◆ **Recorded data**:
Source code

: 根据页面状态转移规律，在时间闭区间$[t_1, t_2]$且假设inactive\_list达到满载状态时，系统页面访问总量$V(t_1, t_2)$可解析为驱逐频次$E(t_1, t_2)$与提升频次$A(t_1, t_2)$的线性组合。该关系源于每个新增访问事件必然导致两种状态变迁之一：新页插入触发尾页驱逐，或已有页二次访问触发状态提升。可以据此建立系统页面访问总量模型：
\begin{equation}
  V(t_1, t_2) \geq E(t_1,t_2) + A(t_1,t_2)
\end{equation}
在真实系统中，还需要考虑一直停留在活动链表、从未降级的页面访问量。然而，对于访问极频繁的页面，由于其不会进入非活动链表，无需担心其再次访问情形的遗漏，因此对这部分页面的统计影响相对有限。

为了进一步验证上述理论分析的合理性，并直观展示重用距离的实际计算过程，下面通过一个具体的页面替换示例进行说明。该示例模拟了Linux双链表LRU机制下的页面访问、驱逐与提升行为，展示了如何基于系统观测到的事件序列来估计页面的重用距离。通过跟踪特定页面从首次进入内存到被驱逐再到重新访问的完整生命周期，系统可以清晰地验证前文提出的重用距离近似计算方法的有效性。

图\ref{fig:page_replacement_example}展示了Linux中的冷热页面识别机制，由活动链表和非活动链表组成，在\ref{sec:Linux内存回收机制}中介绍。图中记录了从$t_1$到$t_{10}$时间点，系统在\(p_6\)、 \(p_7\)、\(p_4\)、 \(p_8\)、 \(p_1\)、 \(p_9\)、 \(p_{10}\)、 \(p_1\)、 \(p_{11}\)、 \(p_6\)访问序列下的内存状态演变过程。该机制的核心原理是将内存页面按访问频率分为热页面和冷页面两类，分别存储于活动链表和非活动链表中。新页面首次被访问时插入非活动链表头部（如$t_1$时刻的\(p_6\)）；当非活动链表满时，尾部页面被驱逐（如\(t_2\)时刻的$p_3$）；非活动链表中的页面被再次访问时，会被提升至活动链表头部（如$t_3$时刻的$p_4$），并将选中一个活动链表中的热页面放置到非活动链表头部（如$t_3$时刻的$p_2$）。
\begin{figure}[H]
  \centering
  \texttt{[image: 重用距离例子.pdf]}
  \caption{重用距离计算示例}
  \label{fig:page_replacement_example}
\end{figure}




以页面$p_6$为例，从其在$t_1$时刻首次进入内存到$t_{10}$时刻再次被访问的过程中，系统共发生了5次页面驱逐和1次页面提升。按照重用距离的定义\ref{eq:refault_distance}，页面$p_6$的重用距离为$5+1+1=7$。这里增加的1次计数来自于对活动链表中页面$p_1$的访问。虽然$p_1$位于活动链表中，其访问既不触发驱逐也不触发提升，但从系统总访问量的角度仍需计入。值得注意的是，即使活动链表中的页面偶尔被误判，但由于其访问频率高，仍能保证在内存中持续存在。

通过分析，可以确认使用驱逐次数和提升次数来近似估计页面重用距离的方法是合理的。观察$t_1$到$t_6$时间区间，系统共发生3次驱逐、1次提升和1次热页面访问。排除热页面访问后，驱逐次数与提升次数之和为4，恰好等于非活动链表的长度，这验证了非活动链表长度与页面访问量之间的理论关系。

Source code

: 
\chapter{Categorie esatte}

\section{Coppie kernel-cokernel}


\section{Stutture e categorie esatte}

◆ **Try it**:
From the first line to the last, copy the data exactly.

◆ **Written reply**:
Source code

: 根据页面状态转移规律，在时间闭区间$[t_1, t_2]$且假设inactive\_list达到满载状态时，系统页面访问总量$V(t_1, t_2)$可解析为驱逐频次$E(t_1, t_2)$与提升频次$A(t_1, t_2)$的线性组合。该关系源于每个新增访问事件必然导致两种状态变迁之一：新页插入触发尾页驱逐，或已有页二次访问触发状态提升。可以据此建立系统页面访问总量模型：
\begin{equation}
  V(t_1, t_2) \geq E(t_1,t_2) + A(t_1,t_2)
\end{equation}
在真实系统中，还需要考虑一直停留在活动链表、从未降级的页面访问量。然而，对于访问极频繁的页面，由于其不会进入非活动链表，无需担心其再次访问情形的遗漏，因此对这部分页面的统计影响相对有限。

为了进一步验证上述理论分析的合理性，并直观展示重用距离的实际计算过程，下面通过一个具体的页面替换示例进行说明。该示例模拟了Linux双链表LRU机制下的页面访问、驱逐与提升行为，展示了如何基于系统观测到的事件序列来估计页面的重用距离。通过跟踪特定页面从首次进入内存到被驱逐再到重新访问的完整生命周期，系统可以清晰地验证前文提出的重用距离近似计算方法的有效性。

图\ref{fig:page_replacement_example}展示了Linux中的冷热页面识别机制，由活动链表和非活动链表组成，在\ref{sec:Linux内存回收机制}中介绍。图中记录了从$t_1$到$t_{10}$时间点，系统在\(p_6\)、 \(p_7\)、\(p_4\)、 \(p_8\)、 \(p_1\)、 \(p_9\)、 \(p_{10}\)、 \(p_1\)、 \(p_{11}\)、 \(p_6\)访问序列下的内存状态演变过程。该机制的核心原理是将内存页面按访问频率分为热页面和冷页面两类，分别存储于活动链表和非活动链表中。新页面首次被访问时插入非活动链表头部（如$t_1$时刻的\(p_6\)）；当非活动链表满时，尾部页面被驱逐（如\(t_2\)时刻的$p_3$）；非活动链表中的页面被再次访问时，会被提升至活动链表头部（如$t_3$时刻的$p_4$），并将选中一个活动链表中的热页面放置到非活动链表头部（如$t_3$时刻的$p_2$）。
\begin{figure}[H]
  \centering
  \texttt{[image: 重用距离例子.pdf]}
  \caption{重用距离计算示例}
  \label{fig:page_replacement_example}
\end{figure}




以页面$p_6$为例，从其在$t_1$时刻首次进入内存到$t_{10}$时刻再次被访问的过程中，系统共发生了5次页面驱逐和1次页面提升。按照重用距离的定义\ref{eq:refault_distance}，页面$p_6$的重用距离为$5+1+1=7$。这里增加的1次计数来自于对活动链表中页面$p_1$的访问。虽然$p_1$位于活动链表中，其访问既不触发驱逐也不触发提升，但从系统总访问量的角度仍需计入。值得注意的是，即使活动链表中的页面偶尔被误判，但由于其访问频率高，仍能保证在内存中持续存在。

通过分析，可以确认使用驱逐次数和提升次数来近似估计页面重用距离的方法是合理的。观察$t_1$到$t_6$时间区间，系统共发生3次驱逐、1次提升和1次热页面访问。排除热页面访问后，驱逐次数与提升次数之和为4，恰好等于非活动链表的长度，这验证了非活动链表长度与页面访问量之间的理论关系。

Source code

: 
\chapter{Categorie esatte}

\section{Coppie kernel-cokernel}


\section{Stutture e categorie esatte}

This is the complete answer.